# Directions for this task
Write the listing out again, exactly as it reads below.

# Records to process
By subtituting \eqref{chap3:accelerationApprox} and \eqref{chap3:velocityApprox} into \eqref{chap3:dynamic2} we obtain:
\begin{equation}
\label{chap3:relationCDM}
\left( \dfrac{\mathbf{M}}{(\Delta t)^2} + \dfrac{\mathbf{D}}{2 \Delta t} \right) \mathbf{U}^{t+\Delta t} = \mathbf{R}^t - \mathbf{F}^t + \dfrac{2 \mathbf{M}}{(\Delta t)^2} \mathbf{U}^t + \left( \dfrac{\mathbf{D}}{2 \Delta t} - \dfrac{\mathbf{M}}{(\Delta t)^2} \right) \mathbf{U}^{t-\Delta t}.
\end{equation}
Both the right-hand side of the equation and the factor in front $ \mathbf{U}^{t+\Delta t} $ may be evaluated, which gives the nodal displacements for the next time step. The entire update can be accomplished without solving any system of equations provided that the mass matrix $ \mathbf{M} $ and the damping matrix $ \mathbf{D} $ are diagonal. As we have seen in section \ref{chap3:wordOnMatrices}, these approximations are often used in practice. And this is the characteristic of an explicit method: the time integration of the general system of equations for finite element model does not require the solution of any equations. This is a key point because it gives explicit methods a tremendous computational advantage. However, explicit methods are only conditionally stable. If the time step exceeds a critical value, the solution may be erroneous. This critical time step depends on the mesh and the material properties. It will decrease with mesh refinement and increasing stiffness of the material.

# Solved exercise
By subtituting \eqref{chap3:accelerationApprox} and \eqref{chap3:velocityApprox} into \eqref{chap3:dynamic2} we obtain:
\begin{equation}
\label{chap3:relationCDM}
\left( \dfrac{\mathbf{M}}{(\Delta t)^2} + \dfrac{\mathbf{D}}{2 \Delta t} \right) \mathbf{U}^{t+\Delta t} = \mathbf{R}^t - \mathbf{F}^t + \dfrac{2 \mathbf{M}}{(\Delta t)^2} \mathbf{U}^t + \left( \dfrac{\mathbf{D}}{2 \Delta t} - \dfrac{\mathbf{M}}{(\Delta t)^2} \right) \mathbf{U}^{t-\Delta t}.
\end{equation}
Both the right-hand side of the equation and the factor in front $ \mathbf{U}^{t+\Delta t} $ may be evaluated, which gives the nodal displacements for the next time step. The entire update can be accomplished without solving any system of equations provided that the mass matrix $ \mathbf{M} $ and the damping matrix $ \mathbf{D} $ are diagonal. As we have seen in section \ref{chap3:wordOnMatrices}, these approximations are often used in practice. And this is the characteristic of an explicit method: the time integration of the general system of equations for finite element model does not require the solution of any equations. This is a key point because it gives explicit methods a tremendous computational advantage. However, explicit methods are only conditionally stable. If the time step exceeds a critical value, the solution may be erroneous. This critical time step depends on the mesh and the material properties. It will decrease with mesh refinement and increasing stiffness of the material.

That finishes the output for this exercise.